*THE DATA*.
────────

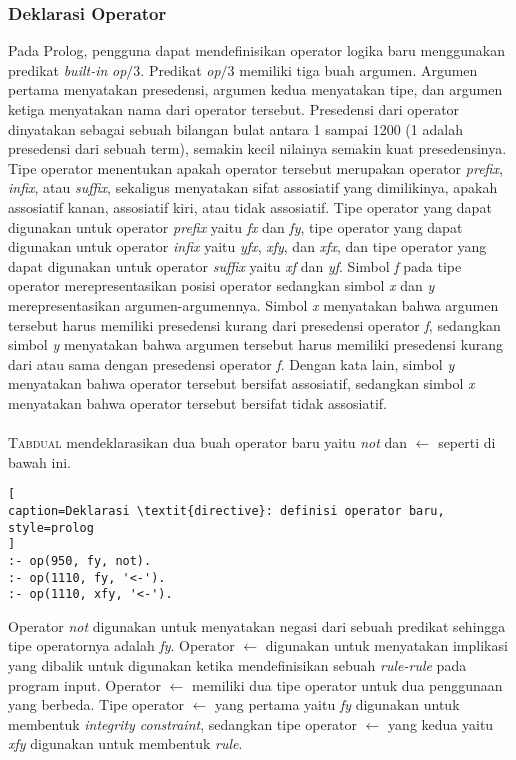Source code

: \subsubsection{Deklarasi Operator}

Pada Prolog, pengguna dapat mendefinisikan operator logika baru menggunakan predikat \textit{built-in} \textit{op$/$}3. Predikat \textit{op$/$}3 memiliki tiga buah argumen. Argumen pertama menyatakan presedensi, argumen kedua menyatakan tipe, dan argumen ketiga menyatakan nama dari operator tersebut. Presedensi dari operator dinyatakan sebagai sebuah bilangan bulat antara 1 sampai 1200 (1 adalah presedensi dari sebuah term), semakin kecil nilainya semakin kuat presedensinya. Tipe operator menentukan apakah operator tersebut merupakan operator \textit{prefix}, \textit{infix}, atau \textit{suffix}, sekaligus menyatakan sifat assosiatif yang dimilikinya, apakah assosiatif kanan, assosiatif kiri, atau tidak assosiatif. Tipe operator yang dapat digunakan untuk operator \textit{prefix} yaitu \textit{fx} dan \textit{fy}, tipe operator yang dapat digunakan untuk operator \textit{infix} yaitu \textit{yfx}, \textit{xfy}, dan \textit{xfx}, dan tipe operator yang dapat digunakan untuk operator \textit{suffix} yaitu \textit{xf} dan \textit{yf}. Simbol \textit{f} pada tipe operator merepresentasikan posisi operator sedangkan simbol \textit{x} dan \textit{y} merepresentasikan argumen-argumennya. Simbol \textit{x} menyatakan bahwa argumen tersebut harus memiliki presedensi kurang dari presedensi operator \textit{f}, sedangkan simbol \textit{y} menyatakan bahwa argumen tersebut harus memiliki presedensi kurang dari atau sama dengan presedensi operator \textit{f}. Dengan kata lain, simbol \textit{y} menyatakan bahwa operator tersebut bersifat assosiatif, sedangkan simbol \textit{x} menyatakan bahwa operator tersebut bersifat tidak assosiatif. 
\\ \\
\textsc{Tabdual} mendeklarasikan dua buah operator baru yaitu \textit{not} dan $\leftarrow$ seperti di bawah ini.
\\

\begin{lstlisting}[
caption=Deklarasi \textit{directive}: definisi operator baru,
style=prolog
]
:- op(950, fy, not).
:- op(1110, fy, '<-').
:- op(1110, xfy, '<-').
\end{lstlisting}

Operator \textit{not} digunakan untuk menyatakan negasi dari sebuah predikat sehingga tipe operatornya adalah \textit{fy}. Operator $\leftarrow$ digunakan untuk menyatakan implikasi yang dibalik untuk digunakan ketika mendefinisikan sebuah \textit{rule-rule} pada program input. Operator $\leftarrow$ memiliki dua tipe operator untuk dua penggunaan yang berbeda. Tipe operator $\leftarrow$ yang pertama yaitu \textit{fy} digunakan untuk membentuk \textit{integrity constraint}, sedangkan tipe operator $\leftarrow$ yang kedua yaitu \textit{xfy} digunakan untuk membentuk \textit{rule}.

────────

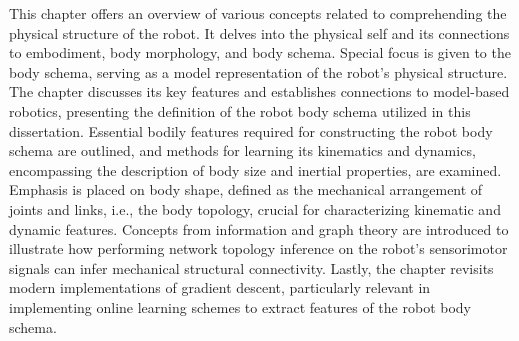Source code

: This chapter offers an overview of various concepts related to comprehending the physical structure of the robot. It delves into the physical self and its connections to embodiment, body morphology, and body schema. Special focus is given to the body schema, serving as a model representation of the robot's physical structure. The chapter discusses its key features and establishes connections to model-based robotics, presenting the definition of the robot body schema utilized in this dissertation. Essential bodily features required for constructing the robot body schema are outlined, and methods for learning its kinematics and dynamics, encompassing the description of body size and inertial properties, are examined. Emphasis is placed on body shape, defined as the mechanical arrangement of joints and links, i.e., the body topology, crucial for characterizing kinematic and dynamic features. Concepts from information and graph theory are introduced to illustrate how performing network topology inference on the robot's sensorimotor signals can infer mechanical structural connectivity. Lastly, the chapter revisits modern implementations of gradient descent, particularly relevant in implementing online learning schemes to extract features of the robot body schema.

────────

*TASK STATEMENT*. Only one stretch of the data above is needed. Restate it word for word, from the line containing "op(1110, fy, '<-')." through the line containing "untuk menyatakan negasi", both ends included.

*TASK OUTPUT*.
:- op(1110, fy, '<-').
:- op(1110, xfy, '<-').
\end{lstlisting}

Operator \textit{not} digunakan untuk menyatakan negasi dari sebuah predikat sehingga tipe operatornya adalah \textit{fy}. Operator $\leftarrow$ digunakan untuk menyatakan implikasi yang dibalik untuk digunakan ketika mendefinisikan sebuah \textit{rule-rule} pada program input. Operator $\leftarrow$ memiliki dua tipe operator untuk dua penggunaan yang berbeda. Tipe operator $\leftarrow$ yang pertama yaitu \textit{fy} digunakan untuk membentuk \textit{integrity constraint}, sedangkan tipe operator $\leftarrow$ yang kedua yaitu \textit{xfy} digunakan untuk membentuk \textit{rule}.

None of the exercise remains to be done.